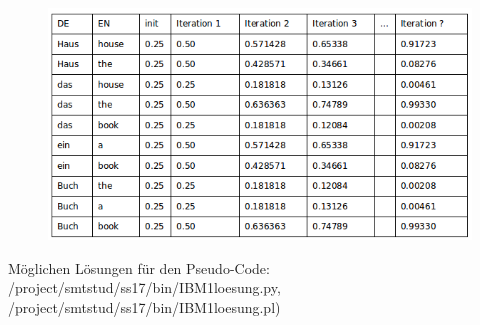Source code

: \documentclass[12pt,fleqn]{article}
\begin{document}
\begin{enumerate}

  \begin{figure} [h]
 \includegraphics[width=15cm]{3_sol.png} 
\end{figure}

\vspace{0.5cm} 
Möglichen Lösungen für den Pseudo-Code: /project/smtstud/ss17/bin/IBM1loesung.py, /project/smtstud/ss17/bin/IBM1loesung.pl)
\end{enumerate}

\newpage



\end{document}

********************

TASK REQUIREMENTS: Where a picture appears, skip it; repeat everything else in the data exactly.

EXERCISE SOLUTION:
Source code

: \documentclass[12pt,fleqn]{article}
\begin{document}
\begin{enumerate}

  \begin{figure} [h]
 \includegraphics[width=15cm]{3_sol.png} 
\end{figure}

\vspace{0.5cm} 
Möglichen Lösungen für den Pseudo-Code: /project/smtstud/ss17/bin/IBM1loesung.py, /project/smtstud/ss17/bin/IBM1loesung.pl)
\end{enumerate}

\newpage



\end{document}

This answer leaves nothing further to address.